Nature morte avec l’amour en plâtre, version verticale, se vante d’une finission impeccable autant que d’une complexité structurale qui finit par poser des question philosophiques. Le plâtre blanc, en réalité inerte, miroite de l’éclat de la vie que lui donnent les teintes qui le composent, prises au reste du tableau, coupées avec du blanc : roses, verts et bleus clairs. Le Cupidon inerte contraste avec les pommes et les oignons richement colorés et pleins de vie, mais dans les ondulations de sa forme il les rejoint aussi, à la fois dans leur arrangement et dans le frémissement des feuilles d’oignons.

La nature morte fait plus que suggérer ce à quoi le tableau précédent, achevé, aurait pu ressembler. La perspective adoptée paraît de guingois et elle ouvre de nouvelles possibilités d’intégration de la sculpture à l’espace : Cézanne adopte un point de vue plongeant au-dessus la tête du Cupidon, cet angle adopté est aigu, si bien que la table sur laquelle les fruits sont placés s’incline fortement, et le parquet en dessous encore plus. Je soupçonne qu’il a choisi cet angle pour qu’on puisse voir, dans le lointain arrière-plan, l’esquisse à l’huile d’une autre sculpture, un écorché, attribué à Michel Ange. L’angle fait aussi reculer la toile posée derrière le Cupidon selon une forte diagonale parallèle au dos et aux épaules inclinées de la sculpture et il les incorpore dans l’espace du tableau. En effet, la perspective permet aussi à Cézanne de nous montrer le coin d’une troisième tableau, sa Bouteille de menthe (R772), qui est capitale dans la composition : le flot de sa draperie peinte interfère avec celle « réelle », sous l’assiette de pommes, exactement comme les feuilles de l’oignon « réel » vont jusqu’au tableau et remplacent son pied de table. Par le biais de cette mise en abyme, cette nature morte joue avec la nature de la représentation, décrivant trois niveaux de réalité peinte, ou trois niveaux d’illusion, et relie deux d’entre eux avec un autre moyen d’illusion.

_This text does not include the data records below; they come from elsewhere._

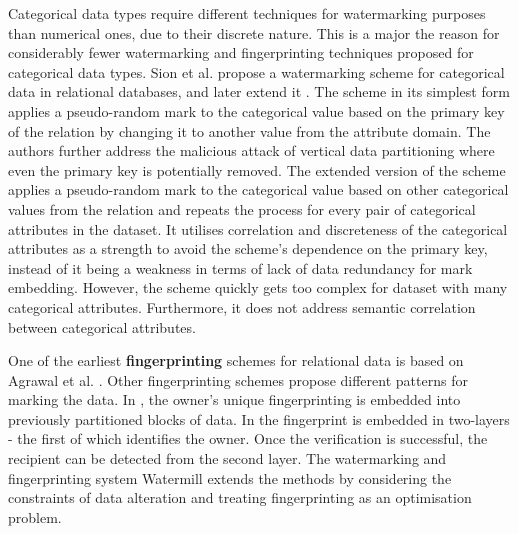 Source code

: \documentclass[runningheads]{llncs}
\begin{document}
Categorical data types require different techniques for watermarking purposes than numerical ones, due to their discrete nature.
This is a major the reason for considerably fewer watermarking and fingerprinting techniques proposed for categorical data types. 
Sion et al. \cite{sion2004proving} propose a watermarking scheme for categorical data in relational databases, and later extend it \cite{sion2004rights}.
The scheme in its simplest form applies a pseudo-random mark to the categorical value based on the primary key of the relation by changing it to another value from the attribute domain.
The authors further address the malicious attack of vertical data partitioning where even the primary key is potentially removed.
The extended version of the scheme applies a pseudo-random mark to the categorical value based on other categorical values from the relation and repeats the process for every pair of categorical attributes in the dataset.
It utilises correlation and discreteness of the categorical attributes as a strength to avoid the scheme’s dependence on the primary key, instead of it being a weakness in terms of lack of data redundancy for mark embedding.
However, the scheme quickly gets too complex for dataset with many categorical attributes.
Furthermore, it does not address semantic correlation between categorical attributes.

One of the earliest \textbf{fingerprinting} schemes for relational data \cite{li2005fingerprinting} is based on Agrawal et al. \cite{agrawal2003watermarking}.
Other fingerprinting schemes propose different patterns for marking the data. In \cite{liu2004block}, the owner’s unique fingerprinting is embedded into previously partitioned blocks of data.
In \cite{guo2006fingerprinting} the fingerprint is embedded in two-layers - the first of which identifies the owner. Once the verification is successful, the recipient can be detected from the second layer.
The watermarking and fingerprinting system Watermill \cite{lafaye_watermill:_2008} extends the methods by considering the constraints of data alteration and treating fingerprinting as an optimisation problem.
\end{document}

Toute cette analyse est une reconstruction de ce que Cézanne a pu vouloir faire d’après l’évidence intérieure au tableau ; il ne l’avait expliqué à personne. Nous ne savons pas non plus si la composition fut installée tout de suite ou évolua par degrés ; nous pouvons seulement dire que la pomme verte au fond est trop grande pour être fidèle à celle qui lui a servi de modèle, et qu’elle fut peinte de cette manière pour un motif purement pictural – peut-être pour cacher le coin inopportun où les trois plans se rencontrent, ou pour nous donner un volume ferme au point le plus distant, ou pour les deux raisons. (Une pomme petite, aux dimensions plus réalistes, aurait rendu le tableau maladroitement profond.) C’est aussi possible que le fait d’entourer cette grande figure avec des fruits éclatants et de l’enchâsser dans un dispositif philosophique énigmatique était une manière de contenir sa présence imposante, sa proximité inconfortable avec le spectateur ; je vois bien cet arrangement comme ayant cet effet, mais il n’y a aucun moyen de savoir si c’était ce que Cézanne voulait. Dans cette sorte de spéculation, à laquelle le tableau nous invite, il y a pour moi un point solide : l’œuvre est magistrale et originale, et devant le tableau (même devant sa reproduction), son effet est immédiat, dans sa sensualité et son éclat.